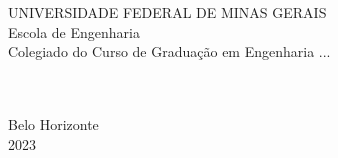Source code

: 
\begin{titlepage}

    \begin{center}
        \begin{spacing}{1}
            UNIVERSIDADE FEDERAL DE MINAS GERAIS \\
            Escola de Engenharia \\
            Colegiado do Curso de Graduação em Engenharia ... \\ %
        \end{spacing}
        \vspace{5cm}
        \theauthor \\
        \vspace{5cm}
        \textbf{\MakeUppercase\thetitle}\\ %
        \vspace*{\fill}
        Belo Horizonte\\2023
    \end{center}

\end{titlepage}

********************

◆ Exercise directions ◆
Your answer should consist of every line from the entries that holds "Engenharia".

◆ Response area ◆
            Escola de Engenharia \\
            Colegiado do Curso de Graduação em Engenharia ... \\ %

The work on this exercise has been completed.